Rumen will likely be healthy but the cows may lose body condition score (BCS).
Maintaining DMI of 25kg is not realistic.
Predicted milk production of around 38kg is optimistic.
Forage levels will need to drop in this scenario to improve production.
Diet 3: High forage with reasonable expectations
Instead of forcing high forage %, many farms are looking for diet that has more forage as compared to 20 years ago.
Generally, most producers are most concern about the cow's health.
This diet has a modestly high level of forage (65%), 63% corn silage and milk production is predicted to be around 43 kg.
peNDF is at 21.7%. peNDF is a better measurement of effective fibre than forage percentage.
Although forage levels are lower than Diet 1, this is a much safer diet. It supports high milk production and keep cows healthy.
Diet 4: Mid forage, healthy cows
This diet is not better or worse as compared to Diet 3.
It has 55% forage with 54% corn silage. peNDF is at 21.7%.
This diet supports another kg of milk compared to Diet 3 in theory.
A more important thing to note is that both these diet will keep the cows healthy.

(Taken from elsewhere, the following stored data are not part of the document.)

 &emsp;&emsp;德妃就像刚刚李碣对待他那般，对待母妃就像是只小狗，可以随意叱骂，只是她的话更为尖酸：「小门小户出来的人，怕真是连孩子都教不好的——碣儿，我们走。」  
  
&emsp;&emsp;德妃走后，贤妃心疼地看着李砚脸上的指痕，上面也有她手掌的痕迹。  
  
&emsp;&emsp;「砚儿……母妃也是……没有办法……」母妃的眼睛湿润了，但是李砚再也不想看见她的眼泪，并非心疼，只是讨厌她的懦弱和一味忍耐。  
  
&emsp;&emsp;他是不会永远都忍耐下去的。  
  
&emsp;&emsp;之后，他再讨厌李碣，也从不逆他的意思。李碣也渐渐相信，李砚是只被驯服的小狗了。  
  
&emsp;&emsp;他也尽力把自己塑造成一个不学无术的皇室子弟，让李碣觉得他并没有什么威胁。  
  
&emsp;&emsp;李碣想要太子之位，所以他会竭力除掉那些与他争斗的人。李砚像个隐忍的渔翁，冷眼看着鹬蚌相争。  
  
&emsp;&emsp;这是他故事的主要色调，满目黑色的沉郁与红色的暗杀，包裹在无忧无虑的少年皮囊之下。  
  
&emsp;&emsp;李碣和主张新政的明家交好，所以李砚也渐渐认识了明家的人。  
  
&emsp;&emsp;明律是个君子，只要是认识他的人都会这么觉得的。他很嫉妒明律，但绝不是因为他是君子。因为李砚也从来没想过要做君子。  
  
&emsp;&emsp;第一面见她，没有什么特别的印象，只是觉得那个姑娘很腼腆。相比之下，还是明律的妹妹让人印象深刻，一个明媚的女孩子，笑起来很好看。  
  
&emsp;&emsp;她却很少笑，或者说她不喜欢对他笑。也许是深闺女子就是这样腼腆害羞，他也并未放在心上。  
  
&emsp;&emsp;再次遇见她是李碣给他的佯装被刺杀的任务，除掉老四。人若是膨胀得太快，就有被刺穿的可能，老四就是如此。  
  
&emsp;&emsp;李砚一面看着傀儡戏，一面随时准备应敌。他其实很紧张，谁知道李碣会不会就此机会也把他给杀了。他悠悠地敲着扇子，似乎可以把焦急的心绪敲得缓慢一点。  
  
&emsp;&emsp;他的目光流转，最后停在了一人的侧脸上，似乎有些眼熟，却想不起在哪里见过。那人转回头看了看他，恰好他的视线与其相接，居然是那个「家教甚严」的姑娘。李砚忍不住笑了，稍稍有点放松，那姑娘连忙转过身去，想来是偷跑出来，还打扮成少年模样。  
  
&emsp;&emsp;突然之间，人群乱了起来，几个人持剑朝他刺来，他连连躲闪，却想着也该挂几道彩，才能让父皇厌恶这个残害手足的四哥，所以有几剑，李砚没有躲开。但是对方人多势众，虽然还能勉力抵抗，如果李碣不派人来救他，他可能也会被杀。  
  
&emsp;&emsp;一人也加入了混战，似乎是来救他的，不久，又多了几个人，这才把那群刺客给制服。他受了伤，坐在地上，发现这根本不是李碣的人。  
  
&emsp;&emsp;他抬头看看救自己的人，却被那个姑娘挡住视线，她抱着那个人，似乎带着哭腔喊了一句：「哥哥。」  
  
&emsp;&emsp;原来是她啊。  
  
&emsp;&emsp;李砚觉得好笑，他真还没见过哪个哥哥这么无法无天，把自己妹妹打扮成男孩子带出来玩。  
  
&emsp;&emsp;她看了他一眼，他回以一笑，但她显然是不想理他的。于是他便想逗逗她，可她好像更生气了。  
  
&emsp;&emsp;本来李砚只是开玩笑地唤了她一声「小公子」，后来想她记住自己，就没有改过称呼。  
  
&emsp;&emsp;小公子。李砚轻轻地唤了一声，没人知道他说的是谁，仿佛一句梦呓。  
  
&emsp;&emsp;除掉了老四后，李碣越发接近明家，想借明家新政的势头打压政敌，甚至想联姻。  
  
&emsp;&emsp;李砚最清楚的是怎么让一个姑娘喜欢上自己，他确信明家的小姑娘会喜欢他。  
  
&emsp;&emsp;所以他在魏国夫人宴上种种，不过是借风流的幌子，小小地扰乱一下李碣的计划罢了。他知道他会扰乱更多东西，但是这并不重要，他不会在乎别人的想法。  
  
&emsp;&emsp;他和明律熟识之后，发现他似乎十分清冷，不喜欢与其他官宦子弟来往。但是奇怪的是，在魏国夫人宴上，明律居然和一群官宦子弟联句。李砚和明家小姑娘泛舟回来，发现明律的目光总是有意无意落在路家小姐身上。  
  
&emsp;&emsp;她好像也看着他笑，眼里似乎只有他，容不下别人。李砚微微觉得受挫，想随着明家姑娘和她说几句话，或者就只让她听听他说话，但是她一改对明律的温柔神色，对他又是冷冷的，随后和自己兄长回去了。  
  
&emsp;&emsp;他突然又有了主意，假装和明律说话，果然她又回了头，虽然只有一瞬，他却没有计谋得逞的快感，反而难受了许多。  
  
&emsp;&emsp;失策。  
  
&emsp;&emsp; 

Economics rather than forage level
Rather than having a set of number of forage % in the diet, a more important question to ask is what are the criteria that will support milk production and healthy cows.
Effective fibre, particle length, consistency of diet and sortability are all important factors to be considered.
Forage % is far too vague to have a real meaning in dairy rations.
Sometimes, it is crucial to think long term and run some hypothetical diets in order to decide what is best for the future of your farm.
Get past the idea that "high forage" is a requirement.
Ensure there is a consistent ration that will keep the rumen healthy, keep the cows healthy and increases profitability for your farm.